Many countries face a shortage of space for new land-based PV installations, especially in densely populated areas. On top of this, there is increasing competition for land between agriculture, industry, and property development. Italy, for example, has prohibited further PV installations on agricultural land. New large-scale solar farms on inexpensive but ecologically valuable areas are raising concerns about biodiversity.
In Europe, this issue is particularly significant because many renewable energy installations are located in protected areas. This is why the European Commission is exploring and promoting innovations that minimize harm to ecosystems. In response to these challenges, floating solar farms are gaining momentum, offering renewable energy without the need for additional land. Solar installations on lakes and other bodies of water represent a step toward a sustainable future.
Floating solar panels
Floating solar farms rely on photovoltaic modules installed on special platforms that float on the surface of water bodies, such as lakes, irrigation ponds, reservoirs, or disused areas like decommissioned gravel pits. The goal is to utilize water bodies that aren’t used for tourism, sailing, agriculture, or other purposes.

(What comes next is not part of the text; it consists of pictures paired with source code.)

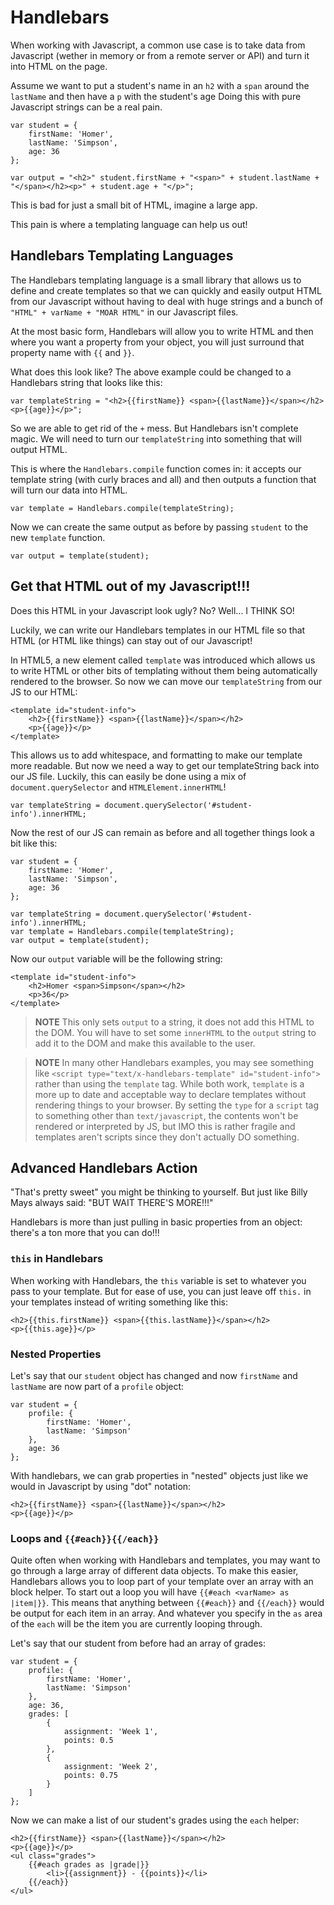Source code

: # Handlebars

When working with Javascript, a common use case is to take data from Javascript (wether in memory or from a remote server or API) and turn it into HTML on the page.

Assume we want to put a student's name in an `h2` with a `span` around the `lastName` and then have a `p` with the student's age
Doing this with pure Javascript strings can be a real pain.

    var student = {
        firstName: 'Homer',
        lastName: 'Simpson',
        age: 36
    };

    var output = "<h2>" student.firstName + "<span>" + student.lastName + "</span></h2><p>" + student.age + "</p>";

This is bad for just a small bit of HTML, imagine a large app.

This pain is where a templating language can help us out!

## Handlebars Templating Languages

The Handlebars templating language is a small library that allows us to define and create templates so that we can quickly and easily output HTML from our Javascript without having to deal with huge strings and a bunch of `"HTML" + varName + "MOAR HTML"` in our Javascript files.

At the most basic form, Handlebars will allow you to write HTML and then where you want a property from your object, you will just surround that property name with `{{` and `}}`.

What does this look like?
The above example could be changed to a Handlebars string that looks like this:

    var templateString = "<h2>{{firstName}} <span>{{lastName}}</span></h2><p>{{age}}</p>";

So we are able to get rid of the `+` mess.
But Handlebars isn't complete magic.
We will need to turn our `templateString` into something that will output HTML.

This is where the `Handlebars.compile` function comes in: it accepts our template string (with curly braces and all) and then outputs a function that will turn our data into HTML.

    var template = Handlebars.compile(templateString);

Now we can create the same output as before by passing `student` to the new `template` function.

    var output = template(student);

## Get that HTML out of my Javascript!!!

Does this HTML in your Javascript look ugly?
No?
Well... I THINK SO!

Luckily, we can write our Handlebars templates in our HTML file so that HTML (or HTML like things) can stay out of our Javascript!

In HTML5, a new element called `template` was introduced which allows us to write HTML or other bits of templating without them being automatically rendered to the browser.
So now we can move our `templateString` from our JS to our HTML:

    <template id="student-info">
        <h2>{{firstName}} <span>{{lastName}}</span></h2>
        <p>{{age}}</p>
    </template>

This allows us to add whitespace, and formatting to make our template more readable.
But now we need a way to get our templateString back into our JS file.
Luckily, this can easily be done using a mix of `document.querySelector` and `HTMLElement.innerHTML`!

    var templateString = document.querySelector('#student-info').innerHTML;

Now the rest of our JS can remain as before and all together things look a bit like this:

    var student = {
        firstName: 'Homer',
        lastName: 'Simpson',
        age: 36
    };

    var templateString = document.querySelector('#student-info').innerHTML;
    var template = Handlebars.compile(templateString);
    var output = template(student);

Now our `output` variable will be the following string:

    <template id="student-info">
        <h2>Homer <span>Simpson</span></h2>
        <p>36</p>
    </template>

> **NOTE** This only sets `output` to a string, it does not add this HTML to the DOM.
> You will have to set some `innerHTML` to the `output` string to add it to the DOM and make this available to the user.

> **NOTE** In many other Handlebars examples, you may see something like `<script type="text/x-handlebars-template" id="student-info">` rather than using the `template` tag.
> While both work, `template` is a more up to date and acceptable way to declare templates without rendering things to your browser.
> By setting the `type` for a `script` tag to something other than `text/javascript`, the contents won't be rendered or interpreted by JS, but IMO this is rather fragile and templates aren't scripts since they don't actually DO something.


## Advanced Handlebars Action

"That's pretty sweet" you might be thinking to yourself.
But just like Billy Mays always said: "BUT WAIT THERE'S MORE!!!"

Handlebars is more than just pulling in basic properties from an object: there's a ton more that you can do!!!

### `this` in Handlebars

When working with Handlebars, the `this` variable is set to whatever you pass to your template.
But for ease of use, you can just leave off `this.` in your templates instead of writing something like this:

    <h2>{{this.firstName}} <span>{{this.lastName}}</span></h2>
    <p>{{this.age}}</p>

### Nested Properties

Let's say that our `student` object has changed and now `firstName` and `lastName` are now part of a `profile` object:

    var student = {
        profile: {
            firstName: 'Homer',
            lastName: 'Simpson'
        },
        age: 36
    };

With handlebars, we can grab properties in "nested" objects just like we would in Javascript by using "dot" notation:

    <h2>{{firstName}} <span>{{lastName}}</span></h2>
    <p>{{age}}</p>

### Loops and `{{#each}}{{/each}}`

Quite often when working with Handlebars and templates, you may want to go through a large array of different data objects.
To make this easier, Handlebars allows you to loop part of your template over an array with an block helper.
To start out a loop you will have `{{#each <varName> as |item|}}`.
This means that anything between `{{#each}}` and `{{/each}}` would be output for each item in an array.
And whatever you specify in the `as` area of the `each` will be the item you are currently looping through.

Let's say that our student from before had an array of grades:

    var student = {
        profile: {
            firstName: 'Homer',
            lastName: 'Simpson'
        },
        age: 36,
        grades: [
            {
                assignment: 'Week 1',
                points: 0.5
            },
            {
                assignment: 'Week 2',
                points: 0.75
            }
        ]
    };

Now we can make a list of our student's grades using the `each` helper:

    <h2>{{firstName}} <span>{{lastName}}</span></h2>
    <p>{{age}}</p>
    <ul class="grades">
        {{#each grades as |grade|}}
            <li>{{assignment}} - {{points}}</li>
        {{/each}}
    </ul>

Floating solar panels operate on the same principle as land-based photovoltaic systems, converting sunlight into electricity — direct current (DC) is transformed into alternating current (AC) through inverters. So, is this different from conventional PV installations? Not in the mechanism of energy production.
The floating platforms, made from buoyant materials, provide stability for the panels on water, while specialized anchoring systems keep them in place, preventing movement due to wind or water currents. The structure maintains flexibility, allowing the panels to adapt to water movements.
Using the water’s surface enables natural cooling of the panels, resulting in higher efficiency compared to ground-mounted installations.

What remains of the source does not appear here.